Records for the exercise: Begin

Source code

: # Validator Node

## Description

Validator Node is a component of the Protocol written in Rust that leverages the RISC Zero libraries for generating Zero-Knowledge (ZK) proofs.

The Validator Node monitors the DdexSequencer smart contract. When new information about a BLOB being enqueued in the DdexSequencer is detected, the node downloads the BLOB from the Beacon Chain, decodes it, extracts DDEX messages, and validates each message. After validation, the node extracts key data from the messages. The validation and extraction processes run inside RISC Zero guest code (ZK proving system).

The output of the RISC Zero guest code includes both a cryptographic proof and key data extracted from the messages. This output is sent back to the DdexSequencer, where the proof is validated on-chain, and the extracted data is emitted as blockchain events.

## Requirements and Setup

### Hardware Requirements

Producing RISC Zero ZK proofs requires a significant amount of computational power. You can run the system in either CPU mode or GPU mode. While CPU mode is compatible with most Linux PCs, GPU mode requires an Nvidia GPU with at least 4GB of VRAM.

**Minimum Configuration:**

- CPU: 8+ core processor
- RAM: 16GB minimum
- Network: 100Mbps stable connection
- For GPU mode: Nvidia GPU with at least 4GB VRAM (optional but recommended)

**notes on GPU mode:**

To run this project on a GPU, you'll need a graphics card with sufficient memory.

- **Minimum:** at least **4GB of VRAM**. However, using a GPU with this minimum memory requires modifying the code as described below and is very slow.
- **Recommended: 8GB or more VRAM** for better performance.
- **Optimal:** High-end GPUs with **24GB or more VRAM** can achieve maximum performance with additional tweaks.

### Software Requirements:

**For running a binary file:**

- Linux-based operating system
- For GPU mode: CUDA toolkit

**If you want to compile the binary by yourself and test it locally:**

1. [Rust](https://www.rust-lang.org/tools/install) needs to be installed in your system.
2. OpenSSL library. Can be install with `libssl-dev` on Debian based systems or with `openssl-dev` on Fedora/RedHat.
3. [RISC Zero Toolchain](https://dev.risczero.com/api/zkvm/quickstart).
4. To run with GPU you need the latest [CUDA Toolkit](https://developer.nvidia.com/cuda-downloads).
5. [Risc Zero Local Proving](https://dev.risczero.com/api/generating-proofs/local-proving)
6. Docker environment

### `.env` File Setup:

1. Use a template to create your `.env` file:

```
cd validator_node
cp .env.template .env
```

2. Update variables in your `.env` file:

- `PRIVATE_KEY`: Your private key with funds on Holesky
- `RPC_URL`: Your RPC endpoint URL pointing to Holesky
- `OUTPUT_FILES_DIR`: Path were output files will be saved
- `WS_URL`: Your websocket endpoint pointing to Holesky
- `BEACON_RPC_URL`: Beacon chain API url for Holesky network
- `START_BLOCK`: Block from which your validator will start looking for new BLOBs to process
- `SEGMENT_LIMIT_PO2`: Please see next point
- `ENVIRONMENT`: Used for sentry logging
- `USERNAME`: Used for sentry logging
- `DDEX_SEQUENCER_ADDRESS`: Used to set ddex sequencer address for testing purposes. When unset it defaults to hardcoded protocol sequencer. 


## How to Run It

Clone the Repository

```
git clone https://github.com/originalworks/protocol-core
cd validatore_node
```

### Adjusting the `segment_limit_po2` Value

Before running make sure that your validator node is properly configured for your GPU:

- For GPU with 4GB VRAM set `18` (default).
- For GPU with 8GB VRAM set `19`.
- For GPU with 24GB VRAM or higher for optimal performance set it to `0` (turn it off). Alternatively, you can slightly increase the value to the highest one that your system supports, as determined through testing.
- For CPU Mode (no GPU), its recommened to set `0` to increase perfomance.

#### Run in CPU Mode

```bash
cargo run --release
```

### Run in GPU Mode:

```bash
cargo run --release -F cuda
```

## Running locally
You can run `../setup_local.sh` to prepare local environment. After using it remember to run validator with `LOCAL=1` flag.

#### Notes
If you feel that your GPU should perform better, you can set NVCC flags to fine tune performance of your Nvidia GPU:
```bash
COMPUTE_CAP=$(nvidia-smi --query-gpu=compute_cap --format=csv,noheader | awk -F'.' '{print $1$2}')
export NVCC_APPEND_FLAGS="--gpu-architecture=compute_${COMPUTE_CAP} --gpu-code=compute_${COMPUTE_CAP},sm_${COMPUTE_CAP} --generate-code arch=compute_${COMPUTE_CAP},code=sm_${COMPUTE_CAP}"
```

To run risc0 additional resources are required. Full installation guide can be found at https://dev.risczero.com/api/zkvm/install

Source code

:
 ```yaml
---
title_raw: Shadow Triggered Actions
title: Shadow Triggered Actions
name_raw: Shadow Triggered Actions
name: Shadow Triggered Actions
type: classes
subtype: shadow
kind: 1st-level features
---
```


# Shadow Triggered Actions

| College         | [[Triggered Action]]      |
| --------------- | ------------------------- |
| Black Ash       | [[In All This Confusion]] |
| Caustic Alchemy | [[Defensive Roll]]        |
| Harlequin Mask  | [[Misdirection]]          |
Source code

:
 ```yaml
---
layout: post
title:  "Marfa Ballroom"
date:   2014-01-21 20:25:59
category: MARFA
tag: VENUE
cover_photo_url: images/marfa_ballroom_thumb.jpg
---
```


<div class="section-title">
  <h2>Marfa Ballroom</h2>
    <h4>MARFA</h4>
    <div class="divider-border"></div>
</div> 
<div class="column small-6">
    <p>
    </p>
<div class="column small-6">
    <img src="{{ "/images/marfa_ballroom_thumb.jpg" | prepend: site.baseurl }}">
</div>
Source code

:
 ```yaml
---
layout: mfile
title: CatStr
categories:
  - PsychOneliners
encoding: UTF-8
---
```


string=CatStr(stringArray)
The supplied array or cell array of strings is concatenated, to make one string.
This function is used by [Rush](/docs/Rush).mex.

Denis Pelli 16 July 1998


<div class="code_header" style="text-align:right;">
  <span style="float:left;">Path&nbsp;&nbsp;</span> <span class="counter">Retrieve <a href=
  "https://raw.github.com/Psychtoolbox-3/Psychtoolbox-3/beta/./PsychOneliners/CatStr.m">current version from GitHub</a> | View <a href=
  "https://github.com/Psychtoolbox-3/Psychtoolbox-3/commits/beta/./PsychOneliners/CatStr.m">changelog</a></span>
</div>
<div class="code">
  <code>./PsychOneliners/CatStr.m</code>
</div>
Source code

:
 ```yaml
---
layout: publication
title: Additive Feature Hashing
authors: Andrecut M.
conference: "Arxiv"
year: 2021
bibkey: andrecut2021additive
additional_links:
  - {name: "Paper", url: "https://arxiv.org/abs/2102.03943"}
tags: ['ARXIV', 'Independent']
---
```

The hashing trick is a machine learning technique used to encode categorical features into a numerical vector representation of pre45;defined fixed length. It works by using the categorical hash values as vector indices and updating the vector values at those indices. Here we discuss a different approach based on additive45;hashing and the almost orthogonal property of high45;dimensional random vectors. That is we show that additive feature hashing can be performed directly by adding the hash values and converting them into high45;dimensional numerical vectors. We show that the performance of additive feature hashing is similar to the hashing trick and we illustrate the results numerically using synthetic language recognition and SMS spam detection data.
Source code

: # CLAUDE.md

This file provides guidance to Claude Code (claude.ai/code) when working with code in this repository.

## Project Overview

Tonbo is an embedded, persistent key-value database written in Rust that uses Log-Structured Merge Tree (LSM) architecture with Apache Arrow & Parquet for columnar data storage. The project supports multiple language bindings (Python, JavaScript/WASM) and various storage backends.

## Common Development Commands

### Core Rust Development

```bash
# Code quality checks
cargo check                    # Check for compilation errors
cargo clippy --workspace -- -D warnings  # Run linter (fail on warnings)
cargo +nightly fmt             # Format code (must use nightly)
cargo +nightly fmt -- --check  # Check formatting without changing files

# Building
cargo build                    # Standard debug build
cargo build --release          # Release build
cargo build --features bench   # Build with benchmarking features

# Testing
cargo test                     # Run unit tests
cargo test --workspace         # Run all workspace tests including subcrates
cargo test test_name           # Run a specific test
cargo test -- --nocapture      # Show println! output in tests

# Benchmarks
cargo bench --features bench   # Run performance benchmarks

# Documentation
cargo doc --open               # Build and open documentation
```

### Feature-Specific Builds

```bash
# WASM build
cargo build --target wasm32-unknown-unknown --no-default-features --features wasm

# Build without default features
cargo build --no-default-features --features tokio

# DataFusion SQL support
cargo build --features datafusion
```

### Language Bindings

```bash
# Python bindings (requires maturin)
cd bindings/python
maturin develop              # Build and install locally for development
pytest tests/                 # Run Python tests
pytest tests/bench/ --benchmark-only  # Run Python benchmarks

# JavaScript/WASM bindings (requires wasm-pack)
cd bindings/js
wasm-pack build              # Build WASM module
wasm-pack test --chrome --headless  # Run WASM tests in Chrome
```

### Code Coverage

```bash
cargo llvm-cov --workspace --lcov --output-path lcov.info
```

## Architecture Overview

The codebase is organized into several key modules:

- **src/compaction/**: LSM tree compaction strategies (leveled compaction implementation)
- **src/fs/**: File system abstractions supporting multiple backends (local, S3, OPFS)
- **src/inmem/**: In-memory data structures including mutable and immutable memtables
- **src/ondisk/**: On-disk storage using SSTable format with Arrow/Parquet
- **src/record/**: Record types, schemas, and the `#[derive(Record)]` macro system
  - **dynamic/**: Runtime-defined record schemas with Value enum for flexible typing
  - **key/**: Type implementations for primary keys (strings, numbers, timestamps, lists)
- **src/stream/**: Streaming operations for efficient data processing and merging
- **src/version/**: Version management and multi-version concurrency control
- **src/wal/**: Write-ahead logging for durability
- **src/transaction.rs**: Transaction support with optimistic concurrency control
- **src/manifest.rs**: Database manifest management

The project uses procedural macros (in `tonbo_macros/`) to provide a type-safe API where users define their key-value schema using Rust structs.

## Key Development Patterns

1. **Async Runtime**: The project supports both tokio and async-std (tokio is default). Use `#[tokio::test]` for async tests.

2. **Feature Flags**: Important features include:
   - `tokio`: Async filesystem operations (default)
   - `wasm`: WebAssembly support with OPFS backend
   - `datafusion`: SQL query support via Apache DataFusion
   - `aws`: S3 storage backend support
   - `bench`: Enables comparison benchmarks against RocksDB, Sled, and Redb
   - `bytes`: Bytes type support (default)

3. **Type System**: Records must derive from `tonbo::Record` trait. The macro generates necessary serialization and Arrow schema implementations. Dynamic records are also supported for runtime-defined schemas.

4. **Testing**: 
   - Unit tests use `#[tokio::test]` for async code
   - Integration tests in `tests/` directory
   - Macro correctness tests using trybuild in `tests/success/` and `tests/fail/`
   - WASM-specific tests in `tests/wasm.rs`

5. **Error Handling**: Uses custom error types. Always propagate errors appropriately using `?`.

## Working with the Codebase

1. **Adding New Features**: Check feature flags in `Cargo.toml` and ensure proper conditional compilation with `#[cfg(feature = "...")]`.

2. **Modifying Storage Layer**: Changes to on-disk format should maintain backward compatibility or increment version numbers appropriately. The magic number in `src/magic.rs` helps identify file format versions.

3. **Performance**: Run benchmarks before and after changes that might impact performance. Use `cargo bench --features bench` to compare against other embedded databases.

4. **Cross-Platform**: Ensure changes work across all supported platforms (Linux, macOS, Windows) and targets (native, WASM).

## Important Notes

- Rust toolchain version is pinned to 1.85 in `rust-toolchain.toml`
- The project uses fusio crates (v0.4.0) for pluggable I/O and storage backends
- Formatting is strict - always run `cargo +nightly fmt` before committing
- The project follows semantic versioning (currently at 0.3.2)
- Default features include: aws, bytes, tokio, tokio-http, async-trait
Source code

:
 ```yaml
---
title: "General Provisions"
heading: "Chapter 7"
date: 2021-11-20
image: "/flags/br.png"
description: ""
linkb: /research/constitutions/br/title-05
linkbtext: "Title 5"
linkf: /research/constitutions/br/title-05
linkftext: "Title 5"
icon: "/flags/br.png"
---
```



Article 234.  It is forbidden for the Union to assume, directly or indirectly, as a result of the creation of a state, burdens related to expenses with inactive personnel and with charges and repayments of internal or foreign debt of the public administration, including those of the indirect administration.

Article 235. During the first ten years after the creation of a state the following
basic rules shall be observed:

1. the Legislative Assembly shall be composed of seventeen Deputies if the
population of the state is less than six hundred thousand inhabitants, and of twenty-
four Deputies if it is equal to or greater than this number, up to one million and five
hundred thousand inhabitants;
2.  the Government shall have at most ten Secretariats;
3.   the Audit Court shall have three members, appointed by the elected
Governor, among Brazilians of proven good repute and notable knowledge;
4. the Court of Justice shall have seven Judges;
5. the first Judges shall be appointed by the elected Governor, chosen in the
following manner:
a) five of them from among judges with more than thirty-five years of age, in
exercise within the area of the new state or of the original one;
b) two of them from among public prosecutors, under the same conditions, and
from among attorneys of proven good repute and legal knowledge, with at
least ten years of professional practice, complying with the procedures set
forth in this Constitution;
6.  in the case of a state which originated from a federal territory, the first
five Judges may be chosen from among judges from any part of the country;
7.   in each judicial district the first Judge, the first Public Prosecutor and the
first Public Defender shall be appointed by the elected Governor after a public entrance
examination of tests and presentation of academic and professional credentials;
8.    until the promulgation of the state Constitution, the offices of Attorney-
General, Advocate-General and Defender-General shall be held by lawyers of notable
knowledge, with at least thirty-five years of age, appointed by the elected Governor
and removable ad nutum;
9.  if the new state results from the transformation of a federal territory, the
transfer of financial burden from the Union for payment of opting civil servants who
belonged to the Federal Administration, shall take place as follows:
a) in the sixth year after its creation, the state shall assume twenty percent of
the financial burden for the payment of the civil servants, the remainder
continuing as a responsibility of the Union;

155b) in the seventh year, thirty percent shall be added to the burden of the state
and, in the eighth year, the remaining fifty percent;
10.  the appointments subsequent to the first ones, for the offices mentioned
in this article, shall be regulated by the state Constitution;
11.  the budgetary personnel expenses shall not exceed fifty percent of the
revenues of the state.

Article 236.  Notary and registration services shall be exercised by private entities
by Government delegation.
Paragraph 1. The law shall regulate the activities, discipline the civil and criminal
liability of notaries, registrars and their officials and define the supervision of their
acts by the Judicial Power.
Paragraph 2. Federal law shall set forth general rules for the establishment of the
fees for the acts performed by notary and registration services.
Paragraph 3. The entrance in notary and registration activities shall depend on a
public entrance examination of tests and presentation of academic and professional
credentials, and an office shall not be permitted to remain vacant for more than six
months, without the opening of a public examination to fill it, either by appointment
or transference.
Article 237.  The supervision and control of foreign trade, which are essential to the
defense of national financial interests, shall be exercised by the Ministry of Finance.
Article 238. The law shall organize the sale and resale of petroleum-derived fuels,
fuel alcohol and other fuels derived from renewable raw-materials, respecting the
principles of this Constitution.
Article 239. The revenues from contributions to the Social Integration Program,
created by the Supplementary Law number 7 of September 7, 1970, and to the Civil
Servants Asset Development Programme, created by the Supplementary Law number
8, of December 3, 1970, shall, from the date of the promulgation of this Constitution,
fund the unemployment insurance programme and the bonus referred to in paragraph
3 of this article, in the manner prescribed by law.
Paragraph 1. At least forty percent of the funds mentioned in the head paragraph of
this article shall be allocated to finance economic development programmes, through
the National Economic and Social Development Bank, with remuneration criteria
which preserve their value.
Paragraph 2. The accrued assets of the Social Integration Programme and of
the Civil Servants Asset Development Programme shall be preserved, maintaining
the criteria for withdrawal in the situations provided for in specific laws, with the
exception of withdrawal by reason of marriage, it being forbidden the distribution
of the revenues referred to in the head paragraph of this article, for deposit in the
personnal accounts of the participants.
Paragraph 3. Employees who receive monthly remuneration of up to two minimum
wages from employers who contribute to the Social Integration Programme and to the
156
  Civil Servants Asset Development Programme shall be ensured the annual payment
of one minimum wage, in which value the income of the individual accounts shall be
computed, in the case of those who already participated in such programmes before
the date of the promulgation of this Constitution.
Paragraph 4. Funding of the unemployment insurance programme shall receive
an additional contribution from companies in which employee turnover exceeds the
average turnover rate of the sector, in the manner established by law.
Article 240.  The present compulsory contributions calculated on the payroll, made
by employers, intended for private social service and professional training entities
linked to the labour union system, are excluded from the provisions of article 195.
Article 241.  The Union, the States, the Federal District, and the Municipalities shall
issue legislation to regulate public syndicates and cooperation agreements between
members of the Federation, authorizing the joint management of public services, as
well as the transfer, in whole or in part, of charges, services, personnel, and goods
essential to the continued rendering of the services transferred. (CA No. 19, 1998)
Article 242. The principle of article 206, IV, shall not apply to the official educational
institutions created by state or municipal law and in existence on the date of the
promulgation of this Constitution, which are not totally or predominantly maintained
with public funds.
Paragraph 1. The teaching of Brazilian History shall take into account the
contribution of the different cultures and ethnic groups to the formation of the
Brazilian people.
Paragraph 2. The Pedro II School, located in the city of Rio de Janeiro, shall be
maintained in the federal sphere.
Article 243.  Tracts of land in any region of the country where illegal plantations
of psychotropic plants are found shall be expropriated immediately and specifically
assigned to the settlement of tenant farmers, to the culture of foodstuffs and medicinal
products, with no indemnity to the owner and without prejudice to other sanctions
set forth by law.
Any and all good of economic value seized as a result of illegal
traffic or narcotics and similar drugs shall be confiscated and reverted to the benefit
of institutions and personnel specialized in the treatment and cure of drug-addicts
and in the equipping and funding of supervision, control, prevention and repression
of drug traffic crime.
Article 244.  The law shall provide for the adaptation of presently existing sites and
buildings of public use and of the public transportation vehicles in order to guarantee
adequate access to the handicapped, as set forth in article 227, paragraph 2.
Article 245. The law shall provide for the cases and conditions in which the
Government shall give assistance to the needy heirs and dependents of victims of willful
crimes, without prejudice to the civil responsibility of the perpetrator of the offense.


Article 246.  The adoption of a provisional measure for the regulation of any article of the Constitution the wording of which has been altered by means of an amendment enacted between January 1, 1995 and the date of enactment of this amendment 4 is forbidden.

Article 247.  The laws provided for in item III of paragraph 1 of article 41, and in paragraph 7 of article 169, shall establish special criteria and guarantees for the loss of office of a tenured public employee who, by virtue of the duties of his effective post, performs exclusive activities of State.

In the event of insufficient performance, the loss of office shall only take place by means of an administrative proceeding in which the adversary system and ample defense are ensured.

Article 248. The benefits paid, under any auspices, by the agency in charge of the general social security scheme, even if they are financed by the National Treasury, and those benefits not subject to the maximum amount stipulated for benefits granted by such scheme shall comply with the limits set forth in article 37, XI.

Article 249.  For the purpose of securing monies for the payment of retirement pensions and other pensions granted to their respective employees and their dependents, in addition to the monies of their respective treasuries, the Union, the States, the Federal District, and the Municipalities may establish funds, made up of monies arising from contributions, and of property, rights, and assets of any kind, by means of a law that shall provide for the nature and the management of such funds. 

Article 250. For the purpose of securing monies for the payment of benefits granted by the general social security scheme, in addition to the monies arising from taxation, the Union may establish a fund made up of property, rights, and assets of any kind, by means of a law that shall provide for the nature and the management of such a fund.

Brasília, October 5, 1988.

Records for the exercise: End

■ **Problem description**:
For every line above that includes the string "inhabitants", copy the line.

■ **Finished exercise**:
population of the state is less than six hundred thousand inhabitants, and of twenty-
hundred thousand inhabitants;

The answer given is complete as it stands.